Um mal-entendido secular divide as escolas filosóficas quanto a estas questões. O materialismo via no Universo somente a substância e a força. Parecia ignorar os estados quintessenciados, as transformações infinitas da matéria. O espiritualismo vê em Deus só o princípio espiritual e não considera imaterial tudo o que não cai sob os nossos sentidos. Ambos se enganam. O mal-entendido que os separa cessará quando os materialistas virem em seu princípio e os espiritualistas em seu Deus a fonte dos três elementos: substância, força, inteligência, cuja união constitui a vida universal.

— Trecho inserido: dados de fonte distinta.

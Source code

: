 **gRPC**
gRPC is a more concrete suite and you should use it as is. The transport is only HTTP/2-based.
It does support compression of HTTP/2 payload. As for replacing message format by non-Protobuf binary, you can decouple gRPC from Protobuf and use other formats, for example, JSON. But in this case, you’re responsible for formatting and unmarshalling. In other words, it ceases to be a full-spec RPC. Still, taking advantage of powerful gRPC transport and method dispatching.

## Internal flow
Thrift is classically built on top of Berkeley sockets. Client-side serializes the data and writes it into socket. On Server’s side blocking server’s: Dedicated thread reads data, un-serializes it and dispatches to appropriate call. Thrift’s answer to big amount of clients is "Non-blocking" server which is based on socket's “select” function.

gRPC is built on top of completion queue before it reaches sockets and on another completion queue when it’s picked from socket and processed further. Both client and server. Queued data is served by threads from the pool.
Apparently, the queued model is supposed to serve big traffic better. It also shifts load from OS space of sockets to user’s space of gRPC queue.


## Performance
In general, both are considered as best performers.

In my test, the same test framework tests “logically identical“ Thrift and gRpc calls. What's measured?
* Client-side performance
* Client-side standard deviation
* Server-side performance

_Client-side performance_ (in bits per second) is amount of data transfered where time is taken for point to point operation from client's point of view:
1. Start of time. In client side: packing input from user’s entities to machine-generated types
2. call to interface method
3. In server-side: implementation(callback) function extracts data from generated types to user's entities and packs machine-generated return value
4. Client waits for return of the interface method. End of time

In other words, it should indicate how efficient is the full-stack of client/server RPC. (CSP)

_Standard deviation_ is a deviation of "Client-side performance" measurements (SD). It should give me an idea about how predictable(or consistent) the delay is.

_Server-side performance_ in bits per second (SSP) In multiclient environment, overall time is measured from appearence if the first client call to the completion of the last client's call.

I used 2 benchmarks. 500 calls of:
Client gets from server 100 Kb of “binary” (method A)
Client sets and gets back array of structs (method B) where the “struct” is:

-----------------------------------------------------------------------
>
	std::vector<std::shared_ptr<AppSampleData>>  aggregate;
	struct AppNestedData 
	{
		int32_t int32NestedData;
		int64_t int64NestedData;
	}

Por isso, basta compreender duas coisas: se se admite que a substância esteja fora de Deus, Deus não é infinito, e, pois que a consciência existe no mundo atual, é preciso evidentemente que ela se encontre naquilo que tem sido o Princípio do mundo.

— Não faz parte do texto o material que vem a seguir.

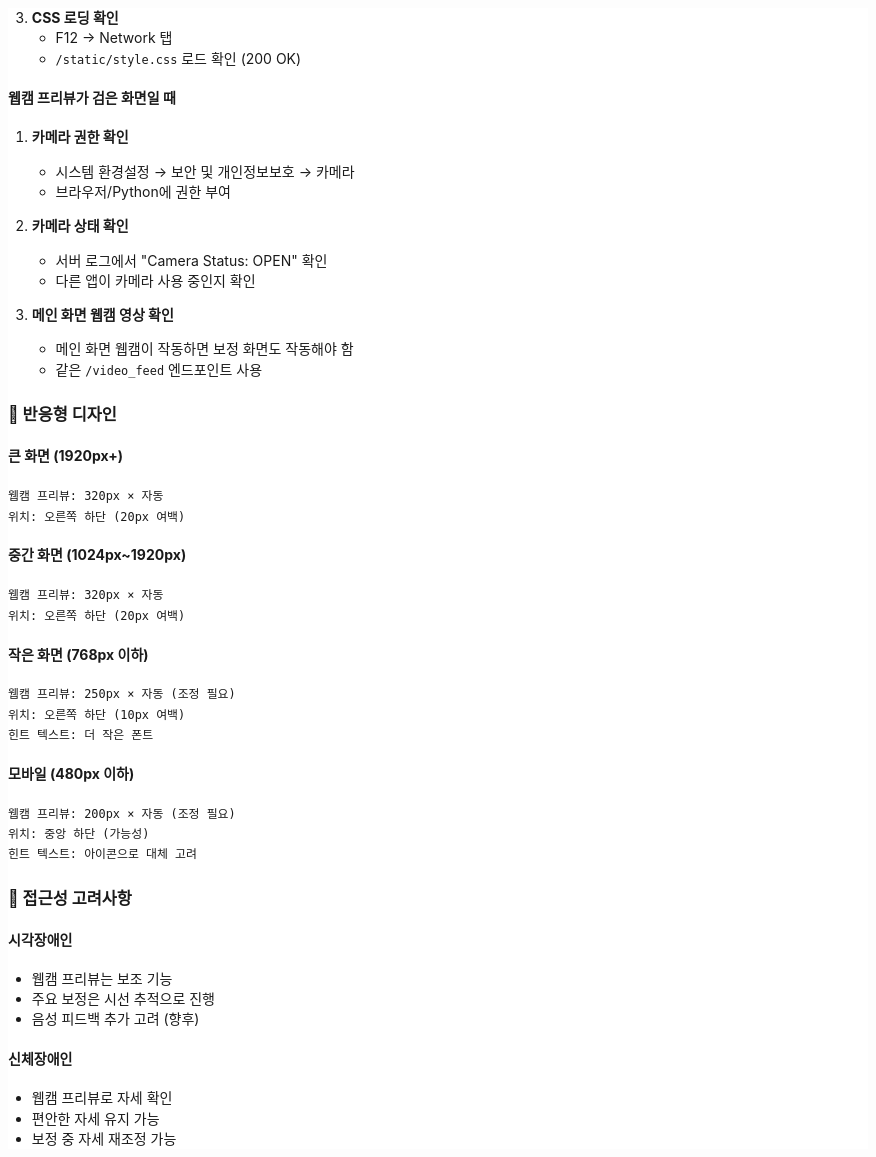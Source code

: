 3. **CSS 로딩 확인**
   - F12 → Network 탭
   - `/static/style.css` 로드 확인 (200 OK)

#### 웹캠 프리뷰가 검은 화면일 때

1. **카메라 권한 확인**
   - 시스템 환경설정 → 보안 및 개인정보보호 → 카메라
   - 브라우저/Python에 권한 부여

2. **카메라 상태 확인**
   - 서버 로그에서 "Camera Status: OPEN" 확인
   - 다른 앱이 카메라 사용 중인지 확인

3. **메인 화면 웹캠 영상 확인**
   - 메인 화면 웹캠이 작동하면 보정 화면도 작동해야 함
   - 같은 `/video_feed` 엔드포인트 사용

### 📱 반응형 디자인

#### 큰 화면 (1920px+)
```
웹캠 프리뷰: 320px × 자동
위치: 오른쪽 하단 (20px 여백)
```

#### 중간 화면 (1024px~1920px)
```
웹캠 프리뷰: 320px × 자동
위치: 오른쪽 하단 (20px 여백)
```

#### 작은 화면 (768px 이하)
```
웹캠 프리뷰: 250px × 자동 (조정 필요)
위치: 오른쪽 하단 (10px 여백)
힌트 텍스트: 더 작은 폰트
```

#### 모바일 (480px 이하)
```
웹캠 프리뷰: 200px × 자동 (조정 필요)
위치: 중앙 하단 (가능성)
힌트 텍스트: 아이콘으로 대체 고려
```

### 🎯 접근성 고려사항

#### 시각장애인
- 웹캠 프리뷰는 보조 기능
- 주요 보정은 시선 추적으로 진행
- 음성 피드백 추가 고려 (향후)

#### 신체장애인
- 웹캠 프리뷰로 자세 확인
- 편안한 자세 유지 가능
- 보정 중 자세 재조정 가능
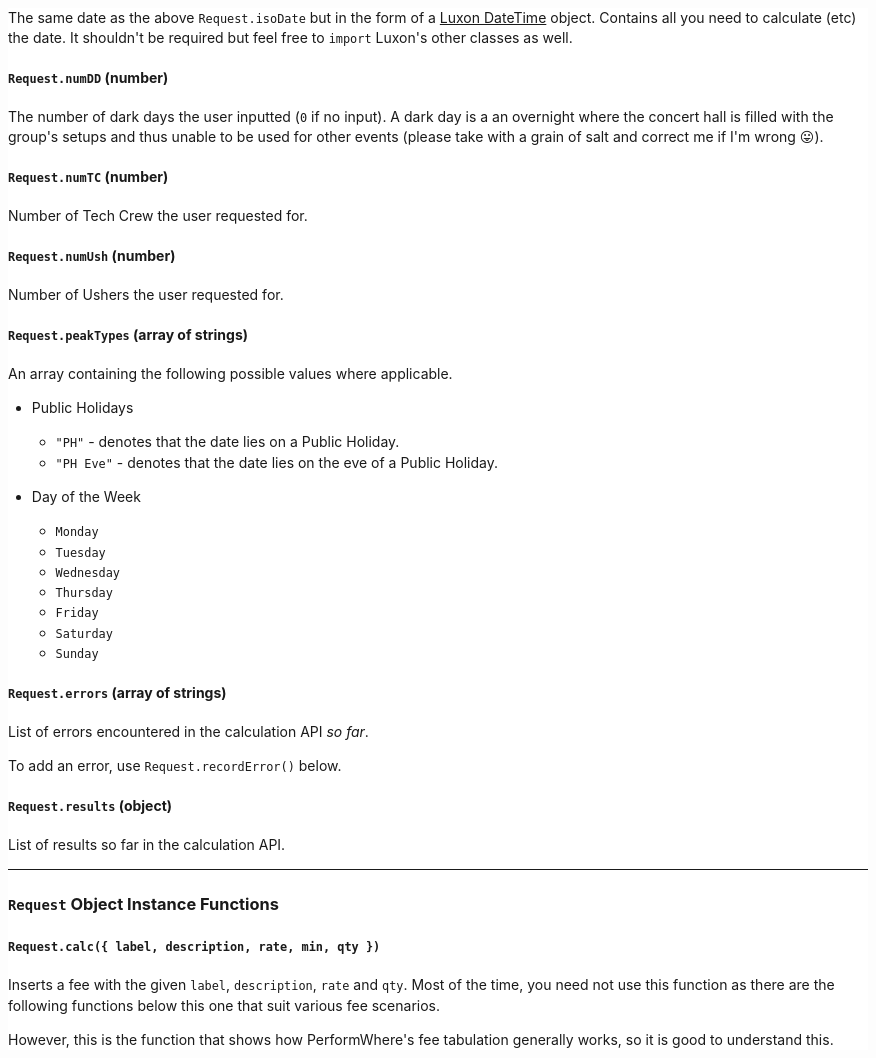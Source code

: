 The same date as the above `Request.isoDate` but in the form of a [Luxon DateTime](https://moment.github.io/luxon/docs/class/src/datetime.js~DateTime.html) object. Contains all you need to calculate (etc) the date. It shouldn't be required but feel free to `import` Luxon's other classes as well.

#### `Request.numDD` (number)

The number of dark days the user inputted (`0` if no input). A dark day is a an overnight where the concert hall is filled with the group's setups and thus unable to be used for other events (please take with a grain of salt and correct me if I'm wrong 😛).

#### `Request.numTC` (number)

Number of Tech Crew the user requested for.

#### `Request.numUsh` (number)

Number of Ushers the user requested for.

#### `Request.peakTypes` (array of strings)

An array containing the following possible values where applicable.

- Public Holidays
	- `"PH"` - denotes that the date lies on a Public Holiday.
	- `"PH Eve"` - denotes that the date lies on the eve of a Public Holiday.

- Day of the Week
	- `Monday`
	- `Tuesday`
	- `Wednesday`
	- `Thursday`
	- `Friday`
	- `Saturday`
	- `Sunday`

#### `Request.errors` (array of strings)

List of errors encountered in the calculation API _so far_.

To add an error, use `Request.recordError()` below.

#### `Request.results` (object)

List of results so far in the calculation API.

---

### `Request` Object Instance Functions

#### `Request.calc({ label, description, rate, min, qty })`

Inserts a fee with the given `label`, `description`, `rate` and `qty`. Most of the time, you need not use this function as there are the following functions below this one that suit various fee scenarios.

However, this is the function that shows how PerformWhere's fee tabulation generally works, so it is good to understand this.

Mas a Ciência, depois de se haver retardado durante meio século nos desertos do materialismo e do positivismo, depois de ter reconhecido a esterilidade deles, a ciência atual modificou a sua orientação. Em todos os domínios: física, química, biologia, psicologia, ela se encaminha hoje, a passo decidido, para essa grande unidade que se entrevê no fundo de tudo. Por toda parte ela reconhece a unidade de forças, a unidade de leis. Atrás de toda substância em movimento encontra-se a força, e a força não é senão a projeção do pensamento, da vontade na substância. A eterna criação, a eterna renovação dos seres e das coisas é tão-somente a projeção constante do pensamento divino no Universo.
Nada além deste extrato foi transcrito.